Neuromorphometric signatures of diseases affecting the brain
Title: Neuromorphometric signatures of diseases affecting the brain
SNIC Project: SNIC 2020/14-105
Project Type: SNIC Small Storage
Principal Investigator: Rolf A Heckemann <rolf.heckemann@medtechwest.se>
Affiliation: Göteborgs universitet
Duration: 2021-01-04 – 2022-02-01
Classification: 20603
Homepage: https://soundray.org/metrimorphics
Keywords:

Abstract

This application for storage accompanies application SNIC 2020/5-683 for a medium compute allocation.

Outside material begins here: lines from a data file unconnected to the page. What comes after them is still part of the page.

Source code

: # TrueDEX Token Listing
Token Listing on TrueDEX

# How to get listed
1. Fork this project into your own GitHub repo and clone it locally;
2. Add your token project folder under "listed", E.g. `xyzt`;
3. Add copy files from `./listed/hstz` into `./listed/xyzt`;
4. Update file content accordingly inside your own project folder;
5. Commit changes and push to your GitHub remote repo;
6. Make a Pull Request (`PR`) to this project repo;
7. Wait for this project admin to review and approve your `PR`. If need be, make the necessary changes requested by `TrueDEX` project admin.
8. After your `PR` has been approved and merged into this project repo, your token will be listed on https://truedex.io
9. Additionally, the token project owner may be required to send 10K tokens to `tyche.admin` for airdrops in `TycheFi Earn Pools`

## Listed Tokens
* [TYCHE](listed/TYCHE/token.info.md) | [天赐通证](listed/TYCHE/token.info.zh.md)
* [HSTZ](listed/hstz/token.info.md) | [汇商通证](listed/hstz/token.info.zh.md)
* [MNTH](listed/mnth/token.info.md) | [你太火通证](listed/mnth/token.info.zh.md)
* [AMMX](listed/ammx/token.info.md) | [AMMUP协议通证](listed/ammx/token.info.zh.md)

The abstracts are identical apart from this paragraph. Various conditions -- brain diseases as well as systemic diseases -- affect the human brain's structural configuration. For each condition, this raises the question whether quantifying such changes through morphometric analysis of brain images can yield biomarkers for predicting diagnosis, disease progression, and therapy response. I have developed image segmentation software (MAPER and Pincram, featured in IVA's 100-list of 2020, https://www.iva.se/projekt/research2business/ivas-100-lista-2020/) that automatically determines morphometric quantities on magnetic resonance images of the brain. With this application, I seek an allocation of computation time and storage to continue processing of images from several other studies: ESOP (epilepsy surgery outcome prediction, PI Prof. Bertil Rydenhag, GU), CogThy (a controlled study of Graves' disease and its impact on the brain, PI Helena Filipsson-Nyström PhD, GU), childhood dystonia (PI Daniel Lumsden PhD, Kings College London), Mega Donna Mega (a study of retinopathy in newborns; imaging arm led by Prof. Isabella Björkman-Burtscher, GU). In addition, I am planning to process images of healthy volunteers from publicly available repositories (e.g. the Human Connectome Project) to obtain normative morphometric reference data.